[XML-SIG] Changes in pyexpat.c
Martin v. Loewis
martin@loewis.home.cs.tu-berlin.de
Wed, 27 Sep 2000 23:16:46 +0200
> Probably because the checked-in 4DOM is out of date. We've
> hesitated checking in the 4Suite 0.9.x version because of all the
> flux and not wanting to contribute to the confusion (and not being
> sure whether we had much bandwidth to help sort out any resulting
> confusion).
>
> However, it's time to do the right thing, so...
Yes, I was going to ask whether PyXML could get a new copy of 4DOM...
> Do we check the latest 4DOM and back-port the output encoding stuff to PyXML
> (it's all in ext/Printer.py)
Sounds like a good plan to me.
> I haven't had a chance to play with Python 2.0, so I'm not sure how
> hard the port would be.
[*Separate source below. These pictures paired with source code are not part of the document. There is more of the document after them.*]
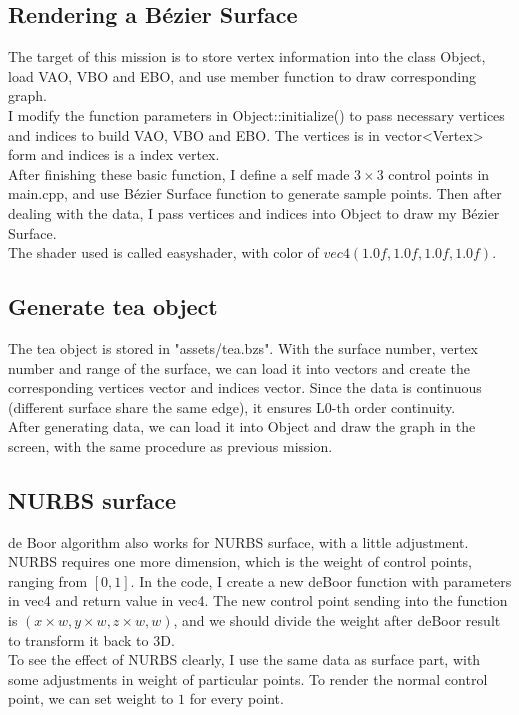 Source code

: \documentclass[acmtog]{acmart}
\begin{document}
\subsection{Rendering a Bézier Surface}
The target of this mission is to store vertex information into the class Object, load VAO, VBO and EBO, and use member function to draw corresponding graph.\\
I modify the function parameters in Object::initialize() to pass necessary vertices and indices to build VAO, VBO and EBO. The vertices is in vector<Vertex> form and indices is a index vertex.\\
After finishing these basic function, I define a self made $3\times3$ control points in main.cpp, and use Bézier Surface function to generate sample points. Then after dealing with the data, I pass vertices and indices into Object to draw my Bézier Surface.\\
The shader used is called easyshader, with color of $vec4(1.0f,1.0f,1.0f,1.0f)$.
\subsection{Generate tea object}
The tea object is stored in "assets/tea.bzs". With the surface number, vertex number and range of the surface, we can load it into vectors and create the corresponding vertices vector and indices vector. Since the data is continuous (different surface share the same edge), it ensures L0-th order continuity.\\
After generating data, we can load it into Object and draw the graph in the screen, with the same procedure as previous mission.
\subsection{NURBS surface}
de Boor algorithm also works for NURBS surface, with a little adjustment. NURBS requires one more dimension, which is the weight of control points, ranging from $[0,1]$. In the code, I create a new deBoor function with parameters in vec4 and return value in vec4. The new control point sending into the function is $(x\times w, y\times w, z\times w, w)$, and we should divide the weight after deBoor result to transform it back to 3D.\\
To see the effect of NURBS clearly, I use the same data as surface part, with some adjustments in weight of particular points.
To render the normal control point, we can set weight to $1$ for every point.
\end{document}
Here is the representative snippet from
> ext/Printer.py
It should not be too difficult to have this working on all Python
versions.
> from xml.unicode.iso8859 import wstring
> wstring.install_alias('ISO-8859-1', 'ISO_8859-1:1987')
try:
import codecs #will fail on 1.5
def utf8_to_code(string,encoding):
encoder = codecs.lookup(encoding)[0] # encode,decode,reader,writer
return encoder(unicode(string,"utf-8"))[0] # result,size
except ImportError:
def utf8_to_code(string,encoding):
#raise exception?
#support some trivial cases, e.g. latin1?
#try wstrop?
return string # silently return utf-8...
> #Note: Pass through to wstrop. This means we don't play nice and
> #Escape characters that are not in the target encoding.
> ws = wstring.from_utf8(new_string)
> new_string = ws.encode(encoding)
> #This version would skip all untranslatable chars: see wstrop.c
> #new_string = ws.encode(encoding, 1)
new_string = utf8_to_code(new_string,encoding)
Regards,
Martin